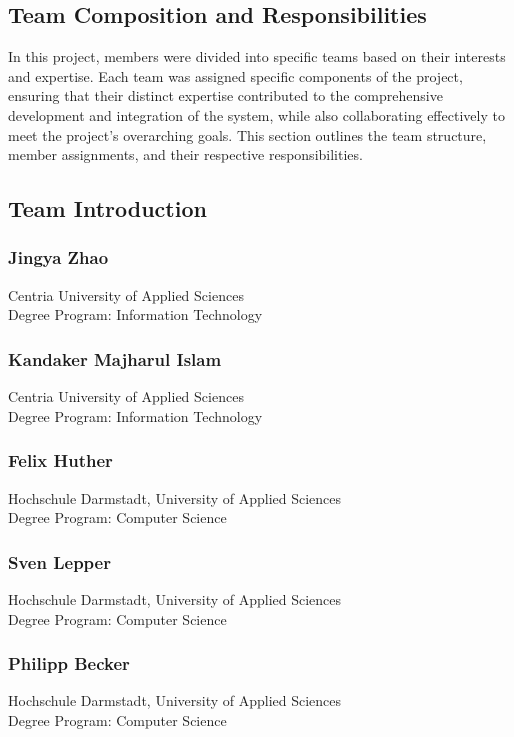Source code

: \subsection{Team Composition and Responsibilities}
In this project, members were divided into specific teams based on their interests and expertise. Each team was assigned specific components of the project, ensuring that their distinct expertise contributed to the comprehensive development and integration of the system, while also collaborating effectively to meet the project's overarching goals. This section outlines the team structure, member assignments, and their respective responsibilities. 
\subsection{Team Introduction}
\subsubsection{Jingya Zhao}
Centria University of Applied Sciences \\
Degree Program: Information Technology

\subsubsection{Kandaker Majharul Islam}
Centria University of Applied Sciences \\
Degree Program: Information Technology

\subsubsection{Felix Huther}
Hochschule Darmstadt, University of Applied Sciences \\
Degree Program: Computer Science

\subsubsection{Sven Lepper}
Hochschule Darmstadt, University of Applied Sciences \\
Degree Program: Computer Science

\subsubsection{Philipp Becker}
Hochschule Darmstadt, University of Applied Sciences \\
Degree Program: Computer Science
\newpage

## WHAT THIS TASK INVOLVES
Give every record again word for word, pictures excluded.

## WRITTEN ANSWER
Source code

: \subsection{Team Composition and Responsibilities}
In this project, members were divided into specific teams based on their interests and expertise. Each team was assigned specific components of the project, ensuring that their distinct expertise contributed to the comprehensive development and integration of the system, while also collaborating effectively to meet the project's overarching goals. This section outlines the team structure, member assignments, and their respective responsibilities. 
\subsection{Team Introduction}
\subsubsection{Jingya Zhao}
Centria University of Applied Sciences \\
Degree Program: Information Technology

\subsubsection{Kandaker Majharul Islam}
Centria University of Applied Sciences \\
Degree Program: Information Technology

\subsubsection{Felix Huther}
Hochschule Darmstadt, University of Applied Sciences \\
Degree Program: Computer Science

\subsubsection{Sven Lepper}
Hochschule Darmstadt, University of Applied Sciences \\
Degree Program: Computer Science

\subsubsection{Philipp Becker}
Hochschule Darmstadt, University of Applied Sciences \\
Degree Program: Computer Science
\newpage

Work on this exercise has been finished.